Class EffectsThe following adverse events have been reported with some statins:
- Sleep disturbances, including insomnia and nightmares
- Memory loss
- Sexual dysfunction
- Depression
- Exceptional cases of interstitial lung disease, especially with long term therapy (see section 4.4)

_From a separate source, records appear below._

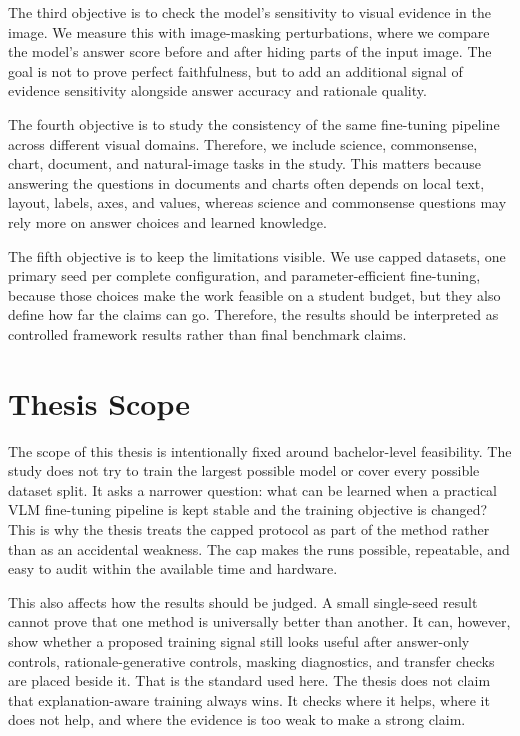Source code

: \documentclass[12pt,bibliography=totoc,listof=totoc,BCOR=5mm,DIV=12,oneside,open=any]{scrbook}
\begin{document}
The third objective is to check the model's sensitivity to visual evidence in the image.
We measure this with image-masking perturbations, where we compare the model's answer score before and after hiding parts of the input image.
The goal is not to prove perfect faithfulness, but to add an additional signal of evidence sensitivity alongside answer accuracy and rationale quality.

The fourth objective is to study the consistency of the same fine-tuning pipeline across different visual domains.
Therefore, we include science, commonsense, chart, document, and natural-image tasks in the study.
This matters because answering the questions in documents and charts often depends on local text, layout, labels, axes, and values,
whereas science and commonsense questions may rely more on answer choices and learned knowledge.

The fifth objective is to keep the limitations visible.
We use capped datasets, one primary seed per complete configuration, and parameter-efficient fine-tuning,
because those choices make the work feasible on a student budget, but they also define how far the claims can go.
Therefore, the results should be interpreted as controlled framework results rather than final benchmark claims.

\section{Thesis Scope}
The scope of this thesis is intentionally fixed around bachelor-level feasibility.
The study does not try to train the largest possible model or cover every possible dataset split.
It asks a narrower question: what can be learned when a practical VLM fine-tuning pipeline is kept stable and the training objective is changed?
This is why the thesis treats the capped protocol as part of the method rather than as an accidental weakness.
The cap makes the runs possible, repeatable, and easy to audit within the available time and hardware.

This also affects how the results should be judged.
A small single-seed result cannot prove that one method is universally better than another.
It can, however, show whether a proposed training signal still looks useful after answer-only controls, rationale-generative controls, masking diagnostics, and transfer checks are placed beside it.
That is the standard used here.
The thesis does not claim that explanation-aware training always wins.
It checks where it helps, where it does not help, and where the evidence is too weak to make a strong claim.
\end{document}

- Diabetes Mellitus: Frequency will depend on the presence or absence of risk factors (fasting blood glucose > 5.6 mmol/L, BMI>30kg/m , raised triglycerides, history of hypertension).
Paediatric population
Children and adolescents with heterozygous _ familial hypercholesterolaemia The safety profile of fluvastatin in children and adolescents with heterozygous familial hypercholesterolaemia assessed in 114 patients aged 9 to 17 years treated in two open-label non-comparative clinical trials was similar to the one observed in adults. In both clinical trials no effect was observed on growth and sexual maturation. The ability of the trials to detect any effect of treatment in this area was however low.
Laboratory findings
Biochemical abnormalities of liver function have been associated with HMG-CoA reductase inhibitors and other lipid-lowering agents. Based on pooled analyses of controlled clinical trials confirmed elevations of alanine aminotransferase or aspartate aminotranferase levels to more than 3 times the upper limit of normal occurred in 0.2% on fluvastatin capsules 20 mg/day, 1.5% to 1.8% on fluvastatin capsules 40 mg/day, 1.9% on fluvastatin prolonged-release tablets 80 mg/day and in 2.7% to 4.9% on twice daily fluvastatin capsules 40 mg. The majority of patients with these abnormal biochemical findings were asymptomatic. Marked elevations of CK levels to more than 5x ULN developed in a very small number of patients (0.3 to 1.0%).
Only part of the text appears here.